Data records: Begin

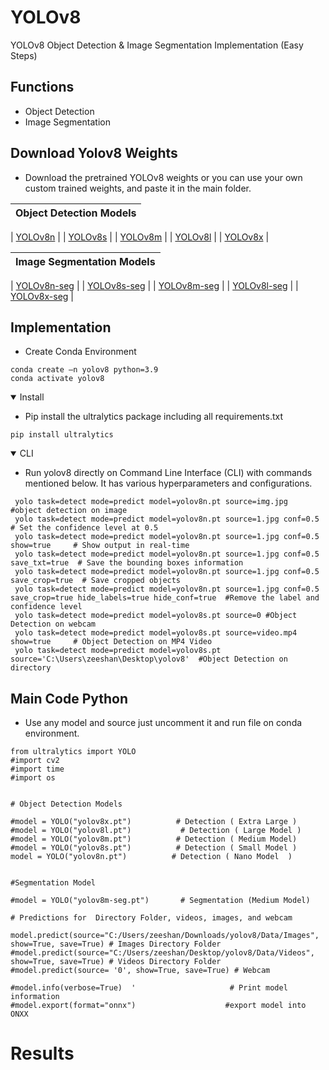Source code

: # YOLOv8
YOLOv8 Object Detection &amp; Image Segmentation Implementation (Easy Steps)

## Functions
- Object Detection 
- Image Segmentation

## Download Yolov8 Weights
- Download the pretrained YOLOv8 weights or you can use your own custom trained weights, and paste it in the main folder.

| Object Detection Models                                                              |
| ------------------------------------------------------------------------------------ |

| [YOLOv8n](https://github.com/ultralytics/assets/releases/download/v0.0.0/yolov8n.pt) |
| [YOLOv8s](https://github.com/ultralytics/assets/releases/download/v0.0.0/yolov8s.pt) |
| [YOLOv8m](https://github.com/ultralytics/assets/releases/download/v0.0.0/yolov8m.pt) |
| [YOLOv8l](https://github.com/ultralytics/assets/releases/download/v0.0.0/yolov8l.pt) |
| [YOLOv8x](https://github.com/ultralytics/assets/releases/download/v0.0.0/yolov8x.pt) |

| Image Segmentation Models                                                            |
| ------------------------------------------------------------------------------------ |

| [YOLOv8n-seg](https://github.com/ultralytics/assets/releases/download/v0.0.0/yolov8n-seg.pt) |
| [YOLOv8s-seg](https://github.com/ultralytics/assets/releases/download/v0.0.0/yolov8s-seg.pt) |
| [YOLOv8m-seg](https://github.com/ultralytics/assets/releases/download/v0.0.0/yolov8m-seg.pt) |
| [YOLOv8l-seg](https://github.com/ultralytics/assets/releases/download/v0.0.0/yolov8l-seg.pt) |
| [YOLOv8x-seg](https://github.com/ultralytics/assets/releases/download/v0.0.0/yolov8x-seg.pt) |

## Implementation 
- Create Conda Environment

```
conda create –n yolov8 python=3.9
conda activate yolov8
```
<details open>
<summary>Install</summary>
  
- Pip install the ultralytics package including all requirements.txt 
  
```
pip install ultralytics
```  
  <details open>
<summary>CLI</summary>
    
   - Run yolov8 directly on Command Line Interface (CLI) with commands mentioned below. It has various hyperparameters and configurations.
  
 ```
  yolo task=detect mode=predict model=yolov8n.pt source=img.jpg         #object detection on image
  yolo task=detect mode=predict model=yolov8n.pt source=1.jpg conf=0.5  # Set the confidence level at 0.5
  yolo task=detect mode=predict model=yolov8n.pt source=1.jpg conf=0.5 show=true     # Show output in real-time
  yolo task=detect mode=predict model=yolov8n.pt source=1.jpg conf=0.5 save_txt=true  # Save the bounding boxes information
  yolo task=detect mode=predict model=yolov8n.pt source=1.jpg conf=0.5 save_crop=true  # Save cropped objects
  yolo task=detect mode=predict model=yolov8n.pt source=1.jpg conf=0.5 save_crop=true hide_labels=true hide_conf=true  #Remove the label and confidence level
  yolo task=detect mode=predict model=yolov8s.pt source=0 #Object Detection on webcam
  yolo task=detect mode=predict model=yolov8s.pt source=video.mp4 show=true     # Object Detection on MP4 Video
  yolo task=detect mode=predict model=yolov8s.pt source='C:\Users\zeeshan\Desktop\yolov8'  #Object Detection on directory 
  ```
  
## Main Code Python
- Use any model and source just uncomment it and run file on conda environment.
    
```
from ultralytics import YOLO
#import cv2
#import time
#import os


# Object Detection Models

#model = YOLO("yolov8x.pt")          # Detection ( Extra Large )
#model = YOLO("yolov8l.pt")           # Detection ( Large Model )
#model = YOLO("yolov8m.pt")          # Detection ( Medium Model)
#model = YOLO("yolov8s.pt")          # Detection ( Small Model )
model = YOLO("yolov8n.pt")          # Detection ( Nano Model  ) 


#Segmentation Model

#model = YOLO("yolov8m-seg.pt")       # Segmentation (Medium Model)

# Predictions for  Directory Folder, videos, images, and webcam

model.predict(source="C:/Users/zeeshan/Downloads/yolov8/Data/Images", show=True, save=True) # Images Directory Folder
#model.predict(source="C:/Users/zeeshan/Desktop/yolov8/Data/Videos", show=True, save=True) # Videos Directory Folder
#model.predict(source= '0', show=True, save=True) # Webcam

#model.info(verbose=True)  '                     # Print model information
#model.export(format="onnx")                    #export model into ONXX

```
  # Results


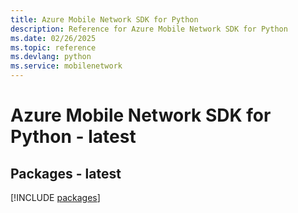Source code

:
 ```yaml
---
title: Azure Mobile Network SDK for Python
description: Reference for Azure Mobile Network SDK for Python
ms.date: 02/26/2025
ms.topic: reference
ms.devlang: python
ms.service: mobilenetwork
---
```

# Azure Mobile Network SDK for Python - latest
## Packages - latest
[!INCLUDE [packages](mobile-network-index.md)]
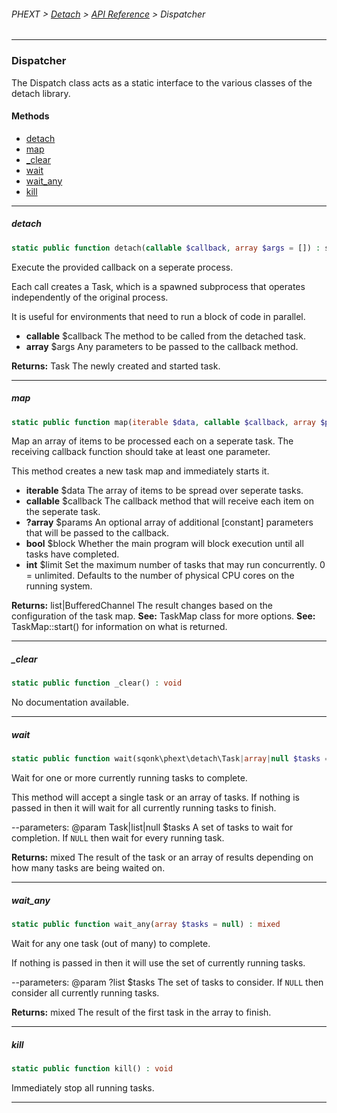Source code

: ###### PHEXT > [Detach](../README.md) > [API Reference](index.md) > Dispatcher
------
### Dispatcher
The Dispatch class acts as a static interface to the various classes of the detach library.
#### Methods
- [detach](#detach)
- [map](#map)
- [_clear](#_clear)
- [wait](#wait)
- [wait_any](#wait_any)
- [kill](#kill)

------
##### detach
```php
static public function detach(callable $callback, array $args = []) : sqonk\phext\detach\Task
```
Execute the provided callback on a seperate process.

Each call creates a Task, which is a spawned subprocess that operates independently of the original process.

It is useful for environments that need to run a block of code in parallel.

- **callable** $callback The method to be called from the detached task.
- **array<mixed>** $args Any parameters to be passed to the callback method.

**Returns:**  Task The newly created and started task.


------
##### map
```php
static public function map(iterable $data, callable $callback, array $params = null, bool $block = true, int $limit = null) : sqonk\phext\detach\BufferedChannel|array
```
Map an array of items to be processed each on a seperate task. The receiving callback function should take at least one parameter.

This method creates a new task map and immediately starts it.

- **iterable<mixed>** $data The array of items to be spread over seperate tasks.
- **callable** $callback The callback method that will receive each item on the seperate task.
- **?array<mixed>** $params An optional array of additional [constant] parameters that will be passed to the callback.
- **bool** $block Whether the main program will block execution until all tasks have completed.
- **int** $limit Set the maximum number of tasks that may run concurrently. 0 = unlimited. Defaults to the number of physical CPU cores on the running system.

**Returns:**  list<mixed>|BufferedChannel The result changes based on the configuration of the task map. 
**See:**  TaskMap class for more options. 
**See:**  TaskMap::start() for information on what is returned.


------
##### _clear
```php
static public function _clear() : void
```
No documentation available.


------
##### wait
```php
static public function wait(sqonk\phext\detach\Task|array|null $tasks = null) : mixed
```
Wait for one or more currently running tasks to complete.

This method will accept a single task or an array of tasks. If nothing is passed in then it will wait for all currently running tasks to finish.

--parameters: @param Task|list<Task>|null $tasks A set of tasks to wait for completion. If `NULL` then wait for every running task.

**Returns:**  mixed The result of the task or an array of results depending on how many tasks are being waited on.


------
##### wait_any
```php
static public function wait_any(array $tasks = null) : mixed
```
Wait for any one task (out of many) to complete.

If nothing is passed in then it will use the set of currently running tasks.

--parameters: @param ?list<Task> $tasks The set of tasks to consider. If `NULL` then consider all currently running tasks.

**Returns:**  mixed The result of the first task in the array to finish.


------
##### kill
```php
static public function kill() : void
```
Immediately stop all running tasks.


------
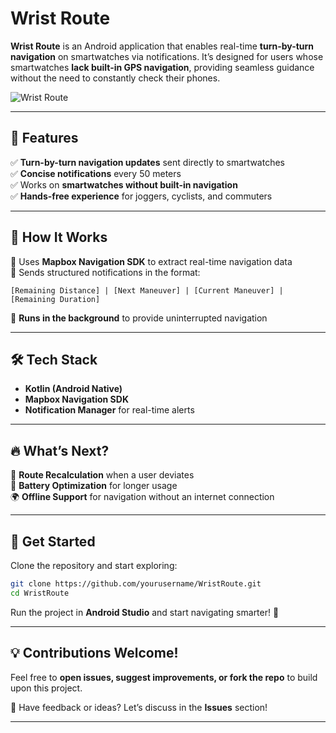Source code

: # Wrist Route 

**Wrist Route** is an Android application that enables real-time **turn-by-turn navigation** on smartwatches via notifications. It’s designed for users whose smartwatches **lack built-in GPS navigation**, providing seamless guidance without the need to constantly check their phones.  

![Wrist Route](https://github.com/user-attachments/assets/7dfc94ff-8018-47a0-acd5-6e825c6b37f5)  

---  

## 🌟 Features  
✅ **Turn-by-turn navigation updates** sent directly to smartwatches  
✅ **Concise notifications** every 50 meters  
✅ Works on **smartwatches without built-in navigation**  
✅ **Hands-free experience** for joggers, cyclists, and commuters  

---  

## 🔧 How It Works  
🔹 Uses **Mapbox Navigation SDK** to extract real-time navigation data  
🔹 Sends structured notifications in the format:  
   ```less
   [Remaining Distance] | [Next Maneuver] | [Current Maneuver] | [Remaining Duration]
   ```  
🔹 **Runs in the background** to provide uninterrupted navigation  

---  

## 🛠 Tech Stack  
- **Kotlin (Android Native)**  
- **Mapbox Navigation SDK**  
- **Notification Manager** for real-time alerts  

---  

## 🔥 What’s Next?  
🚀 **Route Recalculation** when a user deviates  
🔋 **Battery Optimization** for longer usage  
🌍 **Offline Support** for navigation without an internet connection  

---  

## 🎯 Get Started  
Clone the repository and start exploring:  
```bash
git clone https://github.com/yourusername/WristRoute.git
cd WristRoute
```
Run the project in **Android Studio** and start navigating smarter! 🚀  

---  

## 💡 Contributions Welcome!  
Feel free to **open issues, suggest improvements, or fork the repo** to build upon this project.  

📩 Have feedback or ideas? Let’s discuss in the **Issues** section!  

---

Data records: End

Requirement
Review the preceding data and report every line that includes the string "time".

Answer section
  yolo task=detect mode=predict model=yolov8n.pt source=1.jpg conf=0.5 show=true     # Show output in real-time
#import time
**Wrist Route** is an Android application that enables real-time **turn-by-turn navigation** on smartwatches via notifications. It’s designed for users whose smartwatches **lack built-in GPS navigation**, providing seamless guidance without the need to constantly check their phones.  
🔹 Uses **Mapbox Navigation SDK** to extract real-time navigation data  
- **Notification Manager** for real-time alerts  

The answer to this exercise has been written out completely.